Woodlands Partnership Votes to Approve Name Change
SHELBURNE FALLS, Mass. — After a final vote from its entire board on Tuesday, the Mohawk Trail Woodlands Partnership has changed its name to the Woodlands Partnership of Northwest Massachusetts.
"The background of the name change is that there have been a number of comments over the past several years by members of the board about the appropriation of the name 'Mohawk Trail' as it applied to our public body," said board Chair Henry Art.
The partnership's executive committee voted at its meeting last month to bring a proposed name change to the full board. In addition to changing the name, the partnership is requesting the state legislature, along with the U.S. Forest Service and Department of Agriculture, officially recognize the change.
Aside from the appropriation of the term Mohawk, Art said there are several other reasons for the change, including the fact that the trail is part of only a third of the municipalities in the partnership.
"A woodlands partnership devoted to forest conservation and sustainable natural resource based economic development really has very little to do with a state highway, which might confuse the relationship that we do have," he said.

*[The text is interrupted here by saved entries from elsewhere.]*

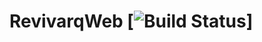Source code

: # RevivarqWeb [![Build Status](https://sonarcloud.io/project/issues?resolved=false&types=CODE_SMELL&id=brendadavid_RevivarqWeb)]
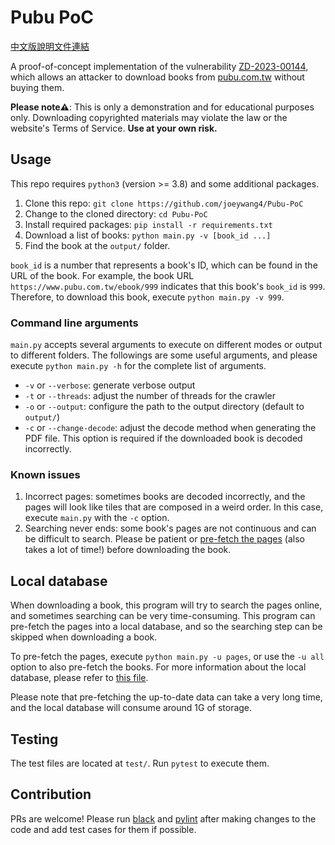 # Pubu PoC

[中文版說明文件連結](README-TW.md)

A proof-of-concept implementation of the vulnerability [ZD-2023-00144](https://zeroday.hitcon.org/vulnerability/ZD-2023-00144), which allows an attacker to download books from [pubu.com.tw](https://www.pubu.com.tw/) without buying them.

**Please note⚠️**: This is only a demonstration and for educational purposes only. Downloading copyrighted materials may violate the law or the website's Terms of Service. **Use at your own risk.**

## Usage

This repo requires `python3` (version >= 3.8) and some additional packages.

1. Clone this repo: `git clone https://github.com/joeywang4/Pubu-PoC`
2. Change to the cloned directory: `cd Pubu-PoC`
3. Install required packages: `pip install -r requirements.txt`
4. Download a list of books: `python main.py -v [book_id ...]`
5. Find the book at the `output/` folder.

`book_id` is a number that represents a book's ID, which can be found in the URL of the book.
For example, the book URL `https://www.pubu.com.tw/ebook/999` indicates that this book's `book_id` is `999`. Therefore, to download this book, execute `python main.py -v 999`.

### Command line arguments

`main.py` accepts several arguments to execute on different modes or output to different folders. The followings are some useful arguments, and please execute `python main.py -h` for the complete list of arguments.

- `-v` or `--verbose`: generate verbose output
- `-t` or `--threads`: adjust the number of threads for the crawler
- `-o` or `--output`: configure the path to the output directory (default to `output/`)
- `-c` or `--change-decode`: adjust the decode method when generating the PDF file. This option is required if the downloaded book is decoded incorrectly.

### Known issues

1. Incorrect pages: sometimes books are decoded incorrectly, and the pages will look like tiles that are composed in a weird order. In this case, execute `main.py` with the `-c` option.
2. Searching never ends: some book's pages are not continuous and can be difficult to search. Please be patient or [pre-fetch the pages](#local-database) (also takes a lot of time!) before downloading the book.

## Local database

When downloading a book, this program will try to search the pages online, and sometimes searching can be very time-consuming. This program can pre-fetch the pages into a local database, and so the searching step can be skipped when downloading a book.

To pre-fetch the pages, execute `python main.py -u pages`, or use the `-u all` option to also pre-fetch the books. For more information about the local database, please refer to [this file](database.md).

Please note that pre-fetching the up-to-date data can take a very long time, and the local database will consume around 1G of storage.

## Testing

The test files are located at `test/`. Run `pytest` to execute them.

## Contribution

PRs are welcome! Please run [black](https://github.com/psf/black) and [pylint](https://www.pylint.org/) after making changes to the code and add test cases for them if possible.
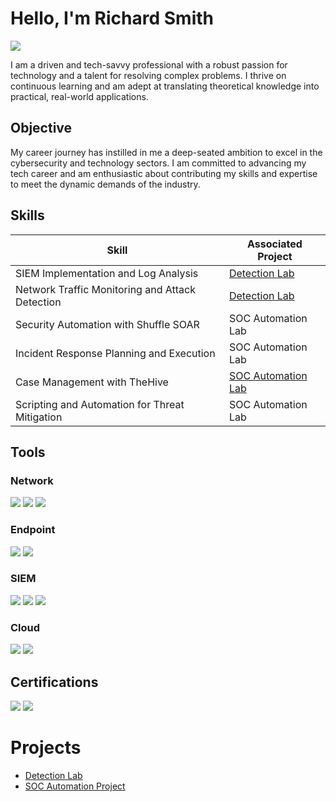 # Hello, I'm Richard Smith
<a href="https://www.linkedin.com/in/richard-smith-jr-4a522a167/" target="_blank">
  <img src="https://img.shields.io/badge/-LinkedIn-0072b1?&style=for-the-badge&logo=linkedin&logoColor=white" />
</a>


I am a driven and tech-savvy professional with a robust passion for technology and a talent for resolving complex problems. I thrive on continuous learning and am adept at translating theoretical knowledge into practical, real-world applications.

## Objective


My career journey has instilled in me a deep-seated ambition to excel in the cybersecurity and technology sectors. I am committed to advancing my tech career and am enthusiastic about contributing my skills and expertise to meet the dynamic demands of the industry.

## Skills


| Skill                                         | Associated Project         |
|-----------------------------------------------|----------------------------|
| SIEM Implementation and Log Analysis          | <a href="https://github.com/RichardTech33/Detection-Lab/tree/main">Detection Lab</a>|
| Network Traffic Monitoring and Attack Detection | <a href="https://google.com">Detection Lab</a>|
| Security Automation with Shuffle SOAR         | SOC Automation Lab|
| Incident Response Planning and Execution      | SOC Automation Lab|
| Case Management with TheHive                  | <a href="https://github.com/RichardTech33/SOC-Automation-Lab">SOC Automation Lab</a>|
| Scripting and Automation for Threat Mitigation | SOC Automation Lab|<!--

## Tools


### Network
<div>
    <img src="https://img.shields.io/badge/-Wireshark-1679A7?&style=for-the-badge&logo=Wireshark&logoColor=white" />
    <img src="https://img.shields.io/badge/-Suricata-EF3B2D?&style=for-the-badge&logo=Suricata&logoColor=white" />
    <img src="https://img.shields.io/badge/-Zeek-777BB4?&style=for-the-badge&logo=Zeek&logoColor=white" />
</div>

### Endpoint
<div>
    <img src="https://img.shields.io/badge/-Microsoft_Defender_for_Endpoint-00A4EF?&style=for-the-badge&logo=Microsoft&logoColor=white" />
    <img src="https://img.shields.io/badge/-Velociraptor-4B275F?&style=for-the-badge&logo=Velociraptor&logoColor=white" />
</div>

### SIEM
<div>
    <img src="https://img.shields.io/badge/-Microsoft_Sentinel-0078D4?&style=for-the-badge&logo=Microsoft&logoColor=white" />
    <img src="https://img.shields.io/badge/-Splunk-000000?&style=for-the-badge&logo=Splunk&logoColor=white" />
    <img src="https://img.shields.io/badge/-Elastic-005571?&style=for-the-badge&logo=Elastic&logoColor=white" />
</div>

### Cloud
<div>
    <img src="https://img.shields.io/badge/-Microsoft_Azure-0078D4?&style=for-the-badge&logo=Microsoft&logoColor=white" />
    <img src="https://img.shields.io/badge/-AWS_S3-FF9900?&style=for-the-badge&logo=Amazon-AWS&logoColor=white" />

</div>


## Certifications

<div>
  
  <img src="https://img.shields.io/badge/-Security%2B-FF0000?&style=for-the-badge&logo=CompTIA&logoColor=white"/>
  <img src="https://img.shields.io/badge/-Microsoft%20Certified%3A%20Azure%20Fundamentals-0078D4?style=for-the-badge&logo=microsoft&logoColor=white"/>

  </div>

# Projects
- <a href="https://github.com/MurdaRick760/Detection-Lab/tree/main">Detection Lab</a>
- <a href="https://github.com/RichardTech33/SOC-Automation-Lab">SOC Automation Project</a>
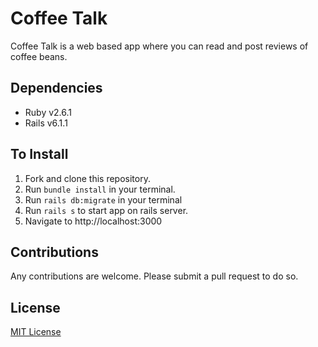 # Coffee Talk

Coffee Talk is a web based app where you can read and post reviews of coffee beans.

## Dependencies
* Ruby v2.6.1
* Rails v6.1.1

## To Install
1. Fork and clone this repository.
2. Run `bundle install` in your terminal.
3. Run `rails db:migrate` in your terminal
4. Run `rails s` to start app on rails server.
5. Navigate to http://localhost:3000

## Contributions
Any contributions are welcome. Please submit a pull request to do so.

## License
[MIT License](https://github.com/J5Wood/coffee-talk/blob/master/LICENSE.md)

Board member Jeffrey Thomas suggested the name Woodlands Partnership of Northwest Massachusetts, rather than Western Massachusetts. He said he thinks this name will help keep the group localized to the region.
"I didn't get involved in his thinking that I was going to be working to support a forest project in Southwick, or Sunderland, or Becket," he said. "... [Northwest Massachusetts] is more specific, and it would help put in some guardrails against scope creep for this group. And I worry about scope creep for dilution of effort, but also dilution of resources."
Art believes a broader name will allow the partnership to expand to other relevant communities, if the group decided to do so. He explained the enabling legislation for the partnership allows them to start adding more members as soon as next summer.
"In the future, we might want to extend our boundaries even farther south and east, which will get us even farther from the Route 2 corridor that's given its name to the partnership ... So if we want to increase to include Pittsfield and to include Greenfield and to include Hancock, which are currently not in the partnership geography, we can do that, but we should have a reason."
Also approved by the board was the partnership's 10-year plan, which it has been working on for several months.
"I think everybody who is provided reactions to the drafts as they went through, is to be thanked enormously. I personally think that the plan is so much better than it was a year ago," Art said.
The partnership held two information sessions, where the public could give feedback on the plan and organizational in August and September. Hayden said they received good feedback from the meetings and discussions with the select boards of various municipalities in the partnership.
"Some folks who have been opponents of the partnership, in terms of philosophically opposed to the idea of more active forest management, offered input about the importance of climate change," said said Lisa Hayden, administrative agent for the partnership. "Which, of course, the partnership recognizes it's in the enabling legislation creating us. But it was good feedback in that we could have been more overt in putting forth climate change within the plan."